5. A method of deriving Time Division Multiplex access slots from an IP address, the method comprising identifying a portion of said address encoded with a schedule of delivery time slots and decoding said schedule.

6. A method as claimed in claim 5, wherein said schedule is decoded using a bit flagged format.

7. A method as claimed in claim 5, wherein said schedule is decoded using an algorithm based format.

8. A method as claimed in claim 5, wherein said schedule is decoded using a look-up table format.

9. A method of generating Time Division Multiplex access slots for a service in an IP transport stream, the method comprising receiving an IP address identifying a service for inclusion in said stream, obtaining a schedule of delivery time slots for said service and encoding said schedule as a mask on said IP address.

10. A method as claimed in claim 9, wherein said schedule is encoded using bit flagged format.

11. A method as claimed in claim 9, wherein said schedule is encoded using an algorithm based format.

12. A method as claimed in claim 9, wherein said schedule is encoded using a look-up table format.

13. A method as claimed in claim 9, wherein a basic time increment for said slots is communicated via said IP transport stream.

14. A method of obtaining Time Division Multiplex access slots of a service in an IP transport stream, the method comprising identifying an IP address of a service in said transport stream and decoding a schedule of delivery time slots for said service previously encoded as a mask on said IP address.

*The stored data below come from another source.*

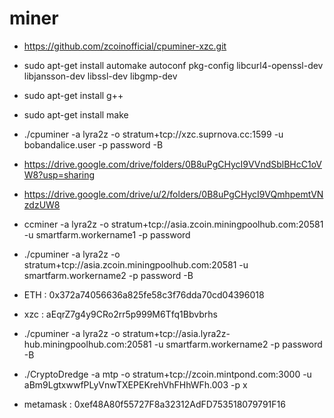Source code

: # miner
  - https://github.com/zcoinofficial/cpuminer-xzc.git
  - sudo apt-get install automake autoconf pkg-config libcurl4-openssl-dev libjansson-dev libssl-dev libgmp-dev
  - sudo apt-get install g++
  - sudo apt-get install make
  - ./cpuminer -a lyra2z -o stratum+tcp://xzc.suprnova.cc:1599 -u bobandalice.user -p password -B
  - https://drive.google.com/drive/folders/0B8uPgCHycI9VVndSblBHcC1oVW8?usp=sharing
  - https://drive.google.com/drive/u/2/folders/0B8uPgCHycI9VQmhpemtVNzdzUW8
  - ccminer -a lyra2z -o stratum+tcp://asia.zcoin.miningpoolhub.com:20581 -u smartfarm.workername1 -p password
  - ./cpuminer -a lyra2z -o stratum+tcp://asia.zcoin.miningpoolhub.com:20581 -u smartfarm.workername2 -p password -B
  - ETH : 0x372a74056636a825fe58c3f76dda70cd04396018
  - xzc : aEqrZ7g4y9CRo2rr5p999M6Tfq1Bbvbrhs
  - ./cpuminer -a lyra2z -o stratum+tcp://asia.lyra2z-hub.miningpoolhub.com:20581 -u smartfarm.workername2 -p password -B


- ./CryptoDredge -a mtp -o stratum+tcp://zcoin.mintpond.com:3000 -u aBm9LgtxwwfPLyVnwTXEPEKrehVhFHhWFh.003 -p x
- metamask : 0xef48A80f55727F8a32312AdFD753518079791F16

15. A method as claimed in claim 14, wherein said schedule is decoded using bit flagged format.

16. A method as claimed in claim 14, wherein said schedule is decoded using an algorithm based format.

17. A method as claimed in claim 14, wherein said schedule is decoded using a look-up table format.

18. A method as claimed in claim 14, wherein a basic time increment for said slots is obtained from said IP transport stream.

19. A service reception method for a terminal including a selectably operable receiver, the method comprising receiving an IP transport stream including an announcement of services in said stream, selecting a service from said stream, deriving from an IP address of said service scheduled delivery time slots for said service encoded in said IP address and selectably operating said receiver in accordance with said schedule to receive said service at said IP address.

20. A method as claimed in claim 19, wherein said receiver is operable in accordance with a basic time increment for said slots derived from said transport stream.

21. An apparatus for obtaining Time Division Multiplex access slots of a service in an IP transport stream, the apparatus comprising: a memory device for storing a program; and a controller in communication with the memory device, the controller operative with the program to: identify an IP address of a service in said transport stream; and decode a schedule of delivery time slots for said service previously encoded as a mask on said IP address.

22. An apparatus for defining Time Division Multiplex access slots in an IP address, the apparatus comprising: a memory device for storing a program; and a controller in communication with the memory device the controller operative with the program to: encode a schedule of delivery time slots as a mask in said IP address.